At Manus Island, a refugee named Omar passes time while waiting to hear whether he’s granted asylum. He make notes of the other prisoners’ growing despair, and develops a rapport with the islanders, which at first is good. But as the detainees grow desperate for decisions by the Australian government, they begin a small but vocal protest — one that erupts in violence and ends in tragedy.
Writer-director Lukas Schrank’s compelling blend of documentary and animation accomplishes the important task of giving voice to the voiceless, while offering a remarkably haunting and emotionally powerful immersion into a story often flattened or made abstract as another “current event” in the news cycle.
It captures the experience of those refugees who arrived by boat to Australia, whose government in created a group of offshore detention centers on remote Pacific islands. The government then sent refugees to these detention centers, where they were far from the eyes and attention of the world — until the Manus Island center, north of Papua New Guinea, erupted in protests and a young asylum seeker named Reza Barati was killed.
Taking audio from actual interviews with detainees inside Manus Island — most prominently with famed Kurdish-Iranian journalist Behrouz Boochani — these detainees tell their complex, often dangerous stories: the persecution of their home countries, the often perilous journeys from one place to another, and then the dehumanizing conditions they face when they are moved to offshore processing centers, where they wait for months in subpar conditions without any word on their fate or case.
The film uses striking animation and starkly evocative sound design to bring viewers deep into the squalor and filthy conditions these refugees live within. The shadowy, deeply etched visual style — combining both photorealistic natural elements with highly stylized, awkwardly moving human figures — captures a dark, hopeless place that the powers-that-be want forgotten from the world.
But more importantly, the storytelling also touches upon the inner psychological experience of how it feels to be detained in prison-like experiences.
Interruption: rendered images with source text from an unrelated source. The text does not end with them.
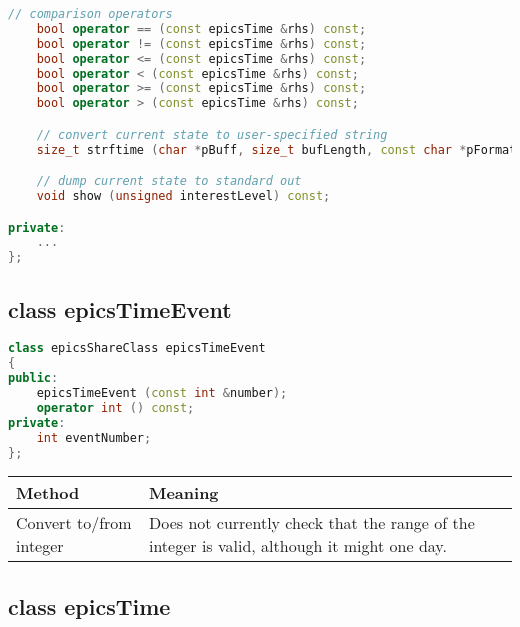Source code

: \begin{lstlisting}[language=C++]
    // comparison operators
    bool operator == (const epicsTime &rhs) const;
    bool operator != (const epicsTime &rhs) const;
    bool operator <= (const epicsTime &rhs) const;
    bool operator < (const epicsTime &rhs) const;
    bool operator >= (const epicsTime &rhs) const;
    bool operator > (const epicsTime &rhs) const;

    // convert current state to user-specified string
    size_t strftime (char *pBuff, size_t bufLength, const char *pFormat) const;

    // dump current state to standard out
    void show (unsigned interestLevel) const;

private:
    ...
};
\end{lstlisting}

\subsection{class epicsTimeEvent}

\begin{lstlisting}[language=C++]
class epicsShareClass epicsTimeEvent
{
public:
    epicsTimeEvent (const int &number);
    operator int () const;
private:
    int eventNumber;
};
\end{lstlisting}
\begin{center}
\begin{longtable}{p{1.79167in}p{4.94833in}}
\textbf{Method} & \textbf{Meaning}\\
\hline
Convert to/from integer & Does not currently check that the range of the integer is valid, although it might one day.
\end{longtable}

\end{center}


\subsection{class epicsTime}

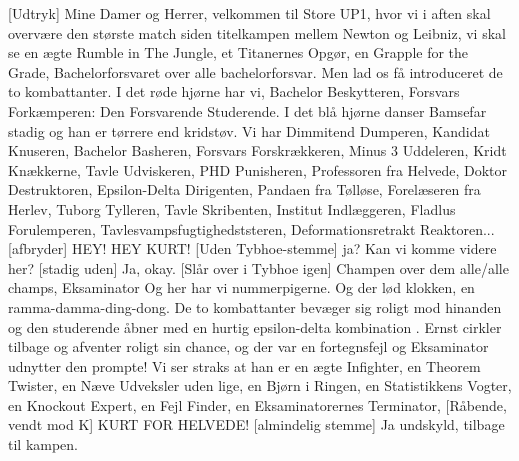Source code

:\documentclass[a4paper,11pt]{article}
\begin{document}
\begin{sketch}


[Udtryk] Mine Damer og Herrer, velkommen til Store UP1, hvor vi i aften skal overvære den største match siden titelkampen mellem Newton og Leibniz, vi skal se en ægte Rumble in The Jungle, et Titanernes Opgør, en Grapple for the Grade, Bachelorforsvaret over alle bachelorforsvar. Men lad os få introduceret de to kombattanter.
I det røde hjørne har vi, Bachelor Beskytteren, Forsvars Forkæmperen: Den Forsvarende Studerende.
I det blå hjørne danser Bamsefar stadig og han er tørrere end kridstøv. Vi har Dimmitend Dumperen, Kandidat Knuseren, Bachelor Basheren, Forsvars Forskrækkeren, Minus 3 Uddeleren, Kridt Knækkerne, Tavle Udviskeren, PHD Punisheren, Professoren fra Helvede, Doktor Destruktoren, Epsilon-Delta Dirigenten, Pandaen fra Tølløse, Forelæseren fra Herlev, Tuborg Tylleren, Tavle Skribenten, Institut Indlæggeren, Fladlus Forulemperen, Tavlesvampsfugtighedststeren, Deformationsretrakt Reaktoren...
[afbryder] HEY! HEY KURT!
[Uden Tybhoe-stemme] ja?
 Kan vi komme videre her?
[stadig uden] Ja, okay.
[Slår over i Tybhoe igen] Champen over dem alle/alle champs, Eksaminator
Og her har vi nummerpigerne.
Og der lød klokken, en ramma-damma-ding-dong. De to kombattanter bevæger sig roligt mod hinanden og den studerende åbner med en hurtig epsilon-delta kombination . Ernst cirkler tilbage og afventer roligt sin chance, og der var en fortegnsfejl  og Eksaminator udnytter den prompte!  Vi ser straks at han er en ægte Infighter, en Theorem Twister, en Næve Udveksler uden lige, en Bjørn i Ringen,  en Statistikkens Vogter, en Knockout Expert, en Fejl Finder, en Eksaminatorernes Terminator,
[Råbende, vendt mod K] KURT FOR HELVEDE!
[almindelig stemme] Ja undskyld, tilbage til kampen.

\end{sketch}
\end{document}
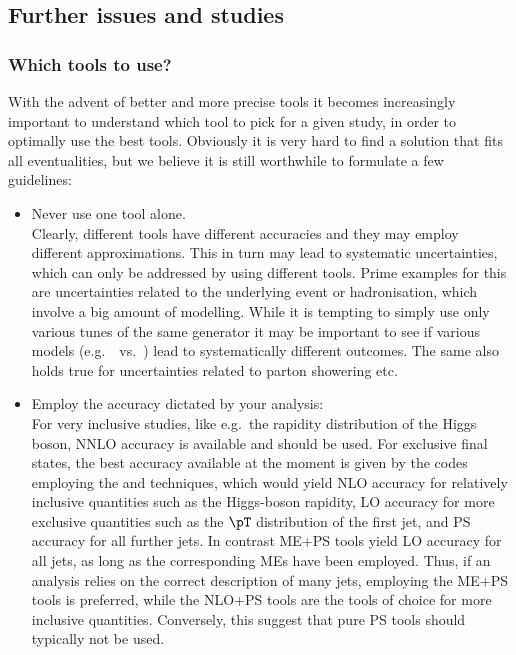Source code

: \subsection{Further issues and studies}
\subsubsection{Which tools to use?}
With the advent of better and more precise tools it becomes increasingly
important to understand which tool to pick for a given study, in order
to optimally use the best tools. Obviously it is very hard to find a 
solution that fits all eventualities, but we believe it is still worthwhile
to formulate a few guidelines:
\begin{itemize}
\item Never use one tool alone.\\
      Clearly, different tools have different accuracies and they may employ
      different approximations.  This in turn may lead to systematic  
      uncertainties, which can only be addressed by using different tools.
      Prime examples for this are uncertainties related to the underlying
      event or hadronisation, which involve a big amount of modelling.  While
      it is tempting to simply use only various tunes of the same generator
      it may be important to see if various models (e.g.\ \pythiaeight\ vs.\ 
      \herwigpp) lead to systematically different outcomes.  The same also 
      holds true for uncertainties related to parton showering etc.
\item Employ the accuracy dictated by your analysis:\\
      For very inclusive studies, like e.g.\ the rapidity distribution
      of the Higgs boson, NNLO accuracy is available and should be used.  
      For exclusive final states, the best accuracy available at the moment
      is given by the codes employing the \POWHEG and \MCatNLO techniques,
      which would yield NLO accuracy for relatively inclusive quantities
      such as the Higgs-boson rapidity, LO accuracy for more exclusive
      quantities such as the $\pT$ distribution of the first jet,
      and PS accuracy for all further jets.  In contrast ME+PS tools yield
      LO accuracy for all jets, as long as the corresponding MEs have been
      employed.  Thus, if an analysis relies on the correct description of 
      many jets, employing the ME+PS tools is preferred, while the NLO+PS 
      tools are the tools of choice for more inclusive quantities.  Conversely,
      this suggest that pure PS tools should typically not be used.      
\end{itemize} 

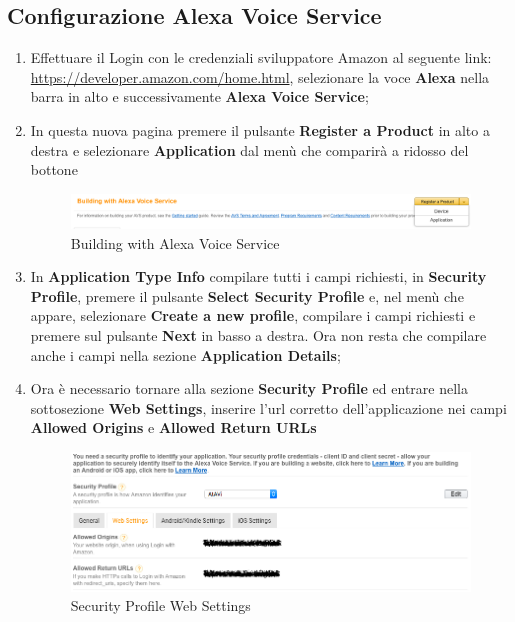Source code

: \documentclass[../ManualeSviluppatore_v1.0.0.tex]{subfiles}
\begin{document}
	\subsection{Configurazione Alexa Voice Service}
		\begin{enumerate}
			\item Effettuare il Login con le credenziali sviluppatore Amazon al seguente link: \url{https://developer.amazon.com/home.html}, selezionare la voce \textbf{Alexa} nella barra in alto e successivamente \textbf{Alexa Voice Service};
			\item In questa nuova pagina premere il pulsante \textbf{Register a Product} in alto a destra e selezionare \textbf{Application} dal menù che comparirà a ridosso del bottone
				\begin{figure}[!h]
					\centering
					\includegraphics[width=\textwidth]{Screenshot/AVS/Application.png}
					\caption{Building with Alexa Voice Service}
				\end{figure}
			\item In \textbf{Application Type Info} compilare tutti i campi richiesti, in \textbf{Security Profile}, premere il pulsante \textbf{Select Security Profile} e, nel menù che appare, selezionare \textbf{Create a new profile}, compilare i campi richiesti e premere sul pulsante \textbf{Next} in basso a destra. Ora non resta che compilare anche i campi nella sezione \textbf{Application Details};
			\item Ora è necessario tornare alla sezione \textbf{Security Profile} ed entrare nella sottosezione \textbf{Web Settings}, inserire l'url corretto dell'applicazione \atavi nei campi \textbf{Allowed Origins} e \textbf{Allowed Return URLs}
				\begin{figure}[!h]
					\centering
					\includegraphics[width=\textwidth]{Screenshot/AVS/SecurityProfile.png}
					\caption{Security Profile \- Web Settings}
				\end{figure}
		\end{enumerate}
\end{document}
They lose hope and fall into despair, forgotten by the world and treated as unwanted garbage.
There is no safety and security for these detainees anywhere they turn, and facing a near-unbearable moral and legal limbo of not knowing where they can go, they begin to protest — which unfortunately puts them on a dangerous collision with the local population. In the ensuing violence, the detainees are beaten brutally, especially when the detainment center’s guards and employees abandon their posts.
The events of “Nowhere Line: Voices from Manus Island” took place in 2013 and 2014, but similar situations endure even now, leading to questions and discussions on the plight of refugees and the obligations of free governments around the world.
Films like “Nowhere Line” remind us to remember the very real human beings at the center of the story, who escaped one set of horrors only to face another type of dehumanization. We forget them at our own peril, the film seems to say — and must remember that future generations will judge this moment in history based on our response, or lack of it, to this humanitarian crisis.